A Technical Viewpoint

Protocol

Introduction

The third chapter focuses on how the debate in the academic world is developing. As in the second resarch step, those who debate on electronic mass surveillance on the web are journalists and academics. To have a more technical and deeper idea about the debate the academic world has been studied. It is interesting to look at the main topic from a technical and expert point of view. The speakers, as shown in the next chapters, have different skills and comes from different field of studies. This chapter mainly concerns in three parts, starting from a general overview of the speakers to a deep analysis of the relations among them and the other actors. The main source is Google Scholar, from which the papers and articles were taken into account. Five queries were used, quite similar to the ones used for the second step (chapter 02) but more specific, to collect results as pertinet to the issue as possible.

Step 1

Queries:

-sigint+"mass surveillance"

-privacy+"mass surveillance

-"nothing to hide"+"mass surveillance"

-warrantless+"mass surveillance"

-tech giant "mass surveillance"

For each query the first two pages of the Google Scholar results were considered (40 links). First of whole KimonoLabs were used to extract some elements like the titles, links, dates and name of the authors. In a second step all the papers collected (200) have been opened to verify their relevance to the main research query. 55 papers were selected, downloaded, analyzed and tagged. The main dataset is composed by: id, link, title of the paper, author/s, information about the author (job, studies, nationality and university), viewpoint on the topic, actors and possible solution the speaker gives to the debate.

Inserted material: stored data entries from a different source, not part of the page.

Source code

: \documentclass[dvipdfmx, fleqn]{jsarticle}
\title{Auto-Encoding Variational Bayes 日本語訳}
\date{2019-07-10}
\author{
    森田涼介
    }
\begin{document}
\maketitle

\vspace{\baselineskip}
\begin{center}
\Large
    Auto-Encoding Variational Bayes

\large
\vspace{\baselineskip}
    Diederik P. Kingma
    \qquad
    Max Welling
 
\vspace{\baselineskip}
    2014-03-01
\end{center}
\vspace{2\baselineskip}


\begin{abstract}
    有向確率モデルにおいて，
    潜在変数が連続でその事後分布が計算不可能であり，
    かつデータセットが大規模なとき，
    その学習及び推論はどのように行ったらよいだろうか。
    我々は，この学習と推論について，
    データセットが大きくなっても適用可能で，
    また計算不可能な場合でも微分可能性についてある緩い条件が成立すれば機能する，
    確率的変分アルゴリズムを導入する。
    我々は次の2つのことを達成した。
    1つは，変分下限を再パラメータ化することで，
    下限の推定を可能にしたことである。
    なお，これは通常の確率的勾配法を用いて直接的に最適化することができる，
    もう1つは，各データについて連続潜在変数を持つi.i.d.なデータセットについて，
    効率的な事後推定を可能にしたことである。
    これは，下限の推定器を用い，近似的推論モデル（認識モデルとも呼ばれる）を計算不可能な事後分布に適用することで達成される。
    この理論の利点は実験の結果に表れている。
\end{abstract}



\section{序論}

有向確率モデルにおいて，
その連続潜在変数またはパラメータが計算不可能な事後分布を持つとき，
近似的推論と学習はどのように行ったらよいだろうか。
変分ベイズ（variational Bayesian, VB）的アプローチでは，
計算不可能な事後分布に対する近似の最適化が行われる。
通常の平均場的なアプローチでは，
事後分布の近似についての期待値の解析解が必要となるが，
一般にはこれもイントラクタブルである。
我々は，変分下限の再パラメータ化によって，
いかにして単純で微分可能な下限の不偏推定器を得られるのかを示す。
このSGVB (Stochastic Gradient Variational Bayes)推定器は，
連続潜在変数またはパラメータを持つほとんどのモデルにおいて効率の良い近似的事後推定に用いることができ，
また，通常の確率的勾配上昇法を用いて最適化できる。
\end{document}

Informations about the relevance of the speakers on the social media were added: "h-index" and "cited" from Scholar Google profiles and numbers of the followers on Twitter and Linkedin. Google Refine was used to make the dataset more uniform after giving the tags. Specific dataset for visualization were created from the main one.

Step 2

References

The second phase of this analysis consist in extracting references from the 55 academic papers, to see if and how they link each other and if there are recurring quoted authors and which are the main actors. The different papers structures does not allow to use a tool for automate this process, so the dataset has been created manually. The result was 1172 citations, that must be organized in a table with source column (papers) and target one (references). In this way the csv file is ready for being opened in Gephi. This time the cluster research has been done previously, defining two macro-categories: authors and case law; for nodes color definition has been used Gephi Plugin Give color to nodes that needs the addition of a “color” column in Gephi Node Table.

Useless steps

1. After analyzing the speakers, actors, topics and viewpoints, the geographic coordinates of the universities were collected to map the places of the debate. Who speaks, where and how much. All these elements were mapped using CartoDB but no interesting relations were found. Most of the speakers emerging are from English-speaking countries or from the European Uninion.

2. Data about the university rank were also added from shangairanking. com and compared with the rank of the paper in the google page and the opinios. The best universities compares among the first results, and there are no interesting clusters.

Metadata

Timestamp:
09/12/2014 - 18/12/2014

Data source:
Google Scholar, Twitter, Linkedin

Tools:
Kimono, Google Refine, Gephi